It doesn’t have to be that way, says Chris Dede, a professor of learning technologies at Harvard University. He outlines a vision of how technology can help personalize learning in a new book that he co-edited, called Digital Teaching Platforms: Customizing Classroom Learning for Each Student.
His research focuses on elementary- and high-school classrooms, but he says the approach has implications for colleges as well. The Chronicle talked with Mr. Dede about his strategy, and why he sees big changes on the horizon. And edited version of the conversation follows.
Q. Do you think we’ve reached a tipping point for education technology? Have we hit a moment where things will change in a big way?
A. I do. It’s a little like the tipping point a century ago, when America shifted from the rural one-room schoolhouse to the industrial-era school. We now have the kinds of technology that would let us develop a 21st-century education system if we have the political will to go ahead and do that.
Q. So it’s not a sure thing, then. You’re saying it’s up to individual policy makers and educators, right?

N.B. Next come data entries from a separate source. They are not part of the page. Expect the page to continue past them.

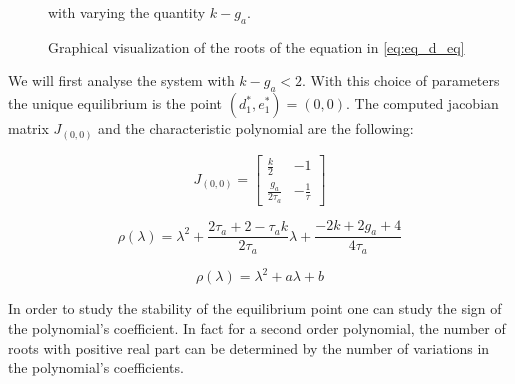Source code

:  \begin{figure}[!h]
        \caption{\label{fig:eq2D_adapt} Graphical visualization of the roots of the equation in \eqref{eq:eq_d_eq}} with varying the quantity $k - g_a$.
\end{figure}

We will first analyse the system with $k - g_a < 2$. With this choice of parameters the unique equilibrium is the point $(d_1^*,e_1^*)=(0, 0)$. The computed jacobian matrix $J_{(0,0)}$ and the characteristic polynomial are the following:

\begin{equation}
J_{(0, 0)} = \begin{bmatrix} 
\frac{k}{2} & -1 \\
\frac{g_a}{2\tau_a} & -\frac{1}{\tau}
\end{bmatrix}
\end{equation}

\begin{equation}
\rho(\lambda) = \lambda^2 +  \frac{2\tau_a + 2 - \tau_a k}{2\tau_a} \lambda + \frac{-2k + 2g_a + 4}{4\tau_a}
\end{equation}

\begin{equation}
\rho(\lambda) = \lambda^2 + a\lambda +b
\end{equation}

In order to study the stability of the equilibrium point one can study the sign of the polynomial's coefficient. In fact for a second order polynomial, the number of roots with positive real part can be determined by the number of variations in the polynomial's coefficients.

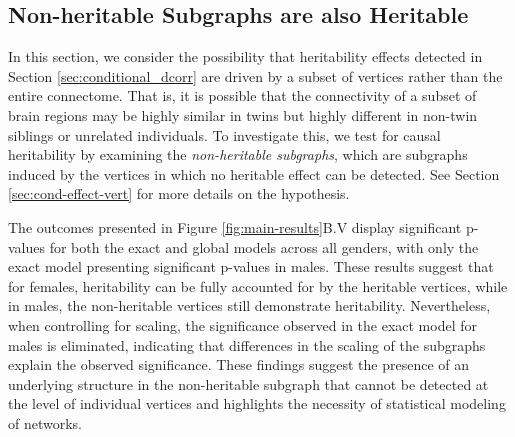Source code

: \subsection{Non-heritable Subgraphs are also Heritable} \label{sec:subgraphs}
In this section, we consider the possibility that heritability effects detected in Section \ref{sec:conditional_dcorr} are driven by a subset of vertices rather than the entire connectome. That is, it is possible that the connectivity of a subset of brain regions may be highly similar in twins but highly different in non-twin siblings or unrelated individuals. To investigate this, we test for causal heritability by examining the \textit{non-heritable subgraphs}, which are subgraphs induced by the vertices in which no heritable effect can be detected. See Section \ref{sec:cond-effect-vert} for more details on the hypothesis.

The outcomes presented in Figure \ref{fig:main-results}B.V display significant p-values for both the exact and global models across all genders, with only the exact model presenting significant p-values in males. These results suggest that for females, heritability can be fully accounted for by the heritable vertices, while in males, the non-heritable vertices still demonstrate heritability. Nevertheless, when controlling for scaling, the significance observed in the exact model for males is eliminated, indicating that differences in the scaling of the subgraphs explain the observed significance. These findings suggest the presence of an underlying structure in the non-heritable subgraph that cannot be detected at the level of individual vertices and highlights the necessity of statistical modeling of networks.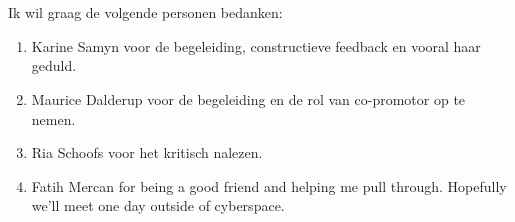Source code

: 
\chapter*{}
\label{ch:voorwoord}


Ik wil graag de volgende personen bedanken:

\begin{enumerate}
\item Karine Samyn voor de begeleiding, constructieve feedback en vooral haar geduld.
\item Maurice Dalderup voor de begeleiding en de rol van co-promotor op te nemen.
\item Ria Schoofs voor het kritisch nalezen.
\item Fatih Mercan for being a good friend and helping me pull through. Hopefully we'll meet one day outside of cyberspace. 
\end{enumerate}

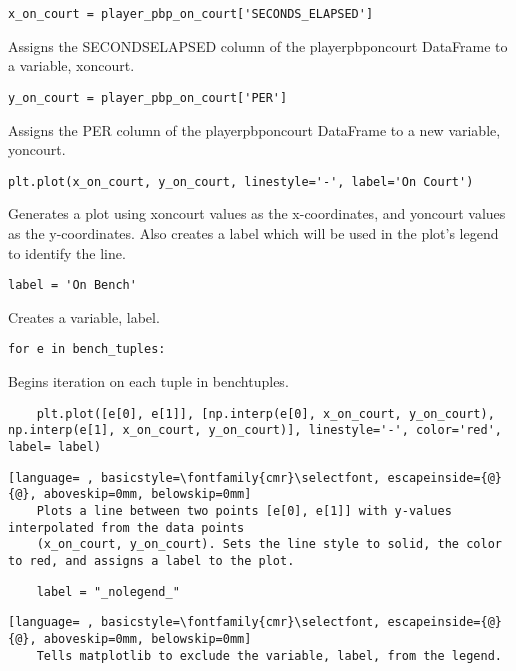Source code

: \documentclass{article}
\begin{document}
\begin{lstlisting}
x_on_court = player_pbp_on_court['SECONDS_ELAPSED']
\end{lstlisting}
Assigns the SECONDS\textunderscore ELAPSED column of the player\textunderscore pbp\textunderscore on\textunderscore court DataFrame to a variable, x\textunderscore on\textunderscore court.
\begin{lstlisting}
y_on_court = player_pbp_on_court['PER']
\end{lstlisting}
Assigns the PER column of the player\textunderscore pbp\textunderscore on\textunderscore court DataFrame to a new variable, y\textunderscore on\textunderscore court.
\begin{lstlisting}
plt.plot(x_on_court, y_on_court, linestyle='-', label='On Court')
\end{lstlisting}
Generates a plot using x\textunderscore on\textunderscore court values as the x-coordinates, and y\textunderscore on\textunderscore court values as the y-coordinates. Also creates a label which will be used in the plot's legend to identify the line.
\begin{lstlisting}
label = 'On Bench'
\end{lstlisting}
Creates a variable, label.
\begin{lstlisting}
for e in bench_tuples:
\end{lstlisting}
Begins iteration on each tuple in bench\textunderscore tuples.
\begin{lstlisting}
    plt.plot([e[0], e[1]], [np.interp(e[0], x_on_court, y_on_court), np.interp(e[1], x_on_court, y_on_court)], linestyle='-', color='red', label= label)
\end{lstlisting}
\begin{lstlisting}[language= , basicstyle=\fontfamily{cmr}\selectfont, escapeinside={@}{@}, aboveskip=0mm, belowskip=0mm]
    Plots a line between two points [e[0], e[1]] with y-values interpolated from the data points
    (x_on_court, y_on_court). Sets the line style to solid, the color to red, and assigns a label to the plot.
\end{lstlisting}
\begin{lstlisting}
    label = "_nolegend_"
\end{lstlisting}
\begin{lstlisting}[language= , basicstyle=\fontfamily{cmr}\selectfont, escapeinside={@}{@}, aboveskip=0mm, belowskip=0mm]
    Tells matplotlib to exclude the variable, label, from the legend.
\end{lstlisting}
\end{document}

A. Exactly. These are transitions that don’t take place automatically. Just because you have a technology doesn’t mean you’re going to use it or use it well. But just as people made the shift a century ago—because the rural one-room schoolhouse was not capable of meeting the demands of an industrial-era economy—so many people, including myself, feel now that an industrial-era school system is also not capable of meeting the demands of a global, knowledge-based, innovation-centered economy. To the extent that people come to believe that, and come to see that we could redesign education based around new technologies and more sophisticated ideas about learning and teaching that have evolved over the last century, then the chance is there to do that.
Q. You say in the conclusion of your book that schools will not be able to teach the growing class sizes forced by recent budget cuts without a technology platform to make teaching more efficient.
A. Yes, as year after year of cuts hit districts, the vast majority of the budget is people. All the fat is gone, all the muscle is gone. We’re now cutting into bone. And if you don’t have some set of power tools that the teachers can use, at some point class size becomes unmanageable.
Q. And you think that with these digital “power tools,” teachers can handle class sizes of 40 or more students?
A. I do. Obviously, it would be better not to have a class of that size. I’m not saying that this is a desirable alternative. But if you have a differentiated curriculum in digital form, and if you haveformative evaluation interwoven with that so the teacher is getting a steady stream of information about where each student is, then the teacher at the center of this digital teaching platform can assign the parts of the curriculum to each student that make the most sense as the next step.
Of course, there are parallels in other social services. The days of a doctor making house calls are long gone. In modern medical care you have a differentiated system of both people and technology that allows a single physician to see a very large number of patients.
Q. What would you say is the most promising technology for teachers?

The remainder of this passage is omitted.